> Description of the task:
Within the records below, find each line that holds the string "input", then copy it.

> Records for the exercise:
※ ※ ※

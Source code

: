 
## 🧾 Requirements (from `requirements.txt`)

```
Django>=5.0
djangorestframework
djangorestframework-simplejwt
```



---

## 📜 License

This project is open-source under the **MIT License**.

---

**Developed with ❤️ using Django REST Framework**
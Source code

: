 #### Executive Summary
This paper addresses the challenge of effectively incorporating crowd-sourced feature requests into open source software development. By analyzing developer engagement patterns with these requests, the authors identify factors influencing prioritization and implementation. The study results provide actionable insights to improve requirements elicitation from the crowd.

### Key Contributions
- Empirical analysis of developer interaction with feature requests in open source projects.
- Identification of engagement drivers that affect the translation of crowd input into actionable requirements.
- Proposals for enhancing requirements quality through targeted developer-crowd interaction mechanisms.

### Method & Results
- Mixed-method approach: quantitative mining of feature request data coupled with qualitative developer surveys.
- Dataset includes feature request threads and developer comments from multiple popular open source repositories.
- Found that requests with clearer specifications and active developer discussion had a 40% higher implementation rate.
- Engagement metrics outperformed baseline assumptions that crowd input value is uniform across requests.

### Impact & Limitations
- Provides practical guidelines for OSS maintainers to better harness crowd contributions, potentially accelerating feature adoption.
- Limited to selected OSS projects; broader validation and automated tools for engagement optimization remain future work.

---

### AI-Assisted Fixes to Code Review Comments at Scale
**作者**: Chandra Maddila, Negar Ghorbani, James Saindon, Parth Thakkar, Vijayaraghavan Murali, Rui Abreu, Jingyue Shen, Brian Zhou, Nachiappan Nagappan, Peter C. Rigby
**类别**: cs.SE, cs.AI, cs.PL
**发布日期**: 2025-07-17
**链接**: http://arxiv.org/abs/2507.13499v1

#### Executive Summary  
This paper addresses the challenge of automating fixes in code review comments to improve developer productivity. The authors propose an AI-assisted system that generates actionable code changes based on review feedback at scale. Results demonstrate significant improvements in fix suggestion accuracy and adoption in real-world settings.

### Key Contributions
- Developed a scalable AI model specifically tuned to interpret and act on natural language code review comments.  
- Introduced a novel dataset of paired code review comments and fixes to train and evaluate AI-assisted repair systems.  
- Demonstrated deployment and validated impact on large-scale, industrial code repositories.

※ ※ ※

> Response to this task:
- Identification of engagement drivers that affect the translation of crowd input into actionable requirements.
- Engagement metrics outperformed baseline assumptions that crowd input value is uniform across requests.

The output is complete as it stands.